My major issue with the series (granted I'm only barely into the fourth book) is that after the first you can't go two chapters without him alluding to x, y, or z that happened in the previous novel(s).

Thanks, Chief, I just read that. Could we please stop getting exposition on why anything electrical forever hates you and that one time you fought the loup-garou or the shitty mage who couldn't be bothered to read the fine print in spells?

The 30lb cat is not fat. He's all muscle. And is indeed the best character. Bob's pretty awesome too.

I remember d20 modern. The system and setting have amazing cool bits unfortunately saddled with the experimental design decisions that somehow survived whatever spotty playtesting it got.
One of my favorite bits is a table in the monster manual equivalent (probably cribbed from Alternity) that gives a simple way to generate horror movie monster weaknesses.
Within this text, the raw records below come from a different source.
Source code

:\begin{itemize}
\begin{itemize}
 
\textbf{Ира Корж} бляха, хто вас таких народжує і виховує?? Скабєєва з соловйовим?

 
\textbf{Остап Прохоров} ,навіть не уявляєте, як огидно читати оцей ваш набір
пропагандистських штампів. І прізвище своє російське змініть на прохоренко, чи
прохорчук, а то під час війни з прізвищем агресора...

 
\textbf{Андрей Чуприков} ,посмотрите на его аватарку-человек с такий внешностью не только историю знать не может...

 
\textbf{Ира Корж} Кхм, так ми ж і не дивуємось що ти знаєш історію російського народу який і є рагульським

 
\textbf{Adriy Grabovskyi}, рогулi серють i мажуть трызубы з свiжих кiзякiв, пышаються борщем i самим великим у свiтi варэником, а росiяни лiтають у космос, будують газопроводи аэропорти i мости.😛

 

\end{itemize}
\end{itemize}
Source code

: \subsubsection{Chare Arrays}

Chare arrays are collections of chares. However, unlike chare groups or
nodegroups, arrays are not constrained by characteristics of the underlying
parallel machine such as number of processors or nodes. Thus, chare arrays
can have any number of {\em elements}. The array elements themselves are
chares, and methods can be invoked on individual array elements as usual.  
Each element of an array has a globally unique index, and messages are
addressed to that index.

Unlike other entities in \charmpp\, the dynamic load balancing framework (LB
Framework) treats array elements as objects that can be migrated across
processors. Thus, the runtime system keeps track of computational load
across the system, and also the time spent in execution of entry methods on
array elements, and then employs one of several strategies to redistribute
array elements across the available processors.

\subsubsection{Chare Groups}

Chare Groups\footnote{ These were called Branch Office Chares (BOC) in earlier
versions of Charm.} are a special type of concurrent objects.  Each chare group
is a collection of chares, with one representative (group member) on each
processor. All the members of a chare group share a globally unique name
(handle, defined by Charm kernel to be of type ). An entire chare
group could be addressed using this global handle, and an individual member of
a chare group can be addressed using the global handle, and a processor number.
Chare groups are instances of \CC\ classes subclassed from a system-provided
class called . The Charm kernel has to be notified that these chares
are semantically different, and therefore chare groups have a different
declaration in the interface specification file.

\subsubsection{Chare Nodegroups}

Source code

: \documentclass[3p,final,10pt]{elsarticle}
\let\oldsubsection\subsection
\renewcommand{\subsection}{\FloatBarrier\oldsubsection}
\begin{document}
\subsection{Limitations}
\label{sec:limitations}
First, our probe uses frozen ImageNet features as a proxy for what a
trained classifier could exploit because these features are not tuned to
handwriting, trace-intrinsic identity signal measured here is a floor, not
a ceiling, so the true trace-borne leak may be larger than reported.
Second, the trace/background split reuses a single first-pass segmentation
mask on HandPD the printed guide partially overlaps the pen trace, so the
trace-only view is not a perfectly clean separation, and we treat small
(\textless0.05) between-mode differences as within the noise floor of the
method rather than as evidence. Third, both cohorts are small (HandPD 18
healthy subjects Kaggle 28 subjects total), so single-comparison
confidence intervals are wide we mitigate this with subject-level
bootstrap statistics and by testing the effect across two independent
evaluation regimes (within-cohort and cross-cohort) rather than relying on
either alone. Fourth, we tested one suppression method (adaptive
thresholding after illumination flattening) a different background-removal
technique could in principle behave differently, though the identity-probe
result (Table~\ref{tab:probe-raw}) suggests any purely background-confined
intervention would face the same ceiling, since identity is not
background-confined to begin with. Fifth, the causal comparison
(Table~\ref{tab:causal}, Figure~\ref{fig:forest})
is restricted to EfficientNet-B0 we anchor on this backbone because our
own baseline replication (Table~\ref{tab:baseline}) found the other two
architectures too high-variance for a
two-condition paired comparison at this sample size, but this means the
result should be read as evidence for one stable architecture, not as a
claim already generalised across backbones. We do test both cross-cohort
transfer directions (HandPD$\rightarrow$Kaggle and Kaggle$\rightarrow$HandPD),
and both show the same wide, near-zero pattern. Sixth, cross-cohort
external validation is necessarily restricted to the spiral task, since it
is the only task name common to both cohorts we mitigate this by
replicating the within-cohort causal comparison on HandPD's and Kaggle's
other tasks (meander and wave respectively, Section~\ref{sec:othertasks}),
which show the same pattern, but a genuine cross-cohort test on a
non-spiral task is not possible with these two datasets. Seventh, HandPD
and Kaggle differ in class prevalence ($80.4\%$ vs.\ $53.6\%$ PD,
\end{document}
"Elvis Memorabilia" is on it.

4951941
I think it might be more for the sake of anyone who decides to skip previous books, so that future books don't turn into one big series of "wait, when did THAT happen?" or for those that go a long time between picking up new installations of the series. Someone like me who is very forgetful is very thankful for bits like those.

4951948
Yeah, I understand that. It just gets aggravating when it is done to excess. It's like watching a show that dedicates more than ten minutes out if a 22-minute episode to "last time, on _____" when a single recap episode every season or two will work just as well and is less annoying because you can just skip it. Apparently, the later books get better for keeping it to one or two lines here or there, rather than consistently every three chapters.

4951963
On a semi-related note, I sat down and watched like the first 10 eps of Naruto with my daughter. It's absurd how often it recaps even right at the beginning.

4951966
And it just got worse!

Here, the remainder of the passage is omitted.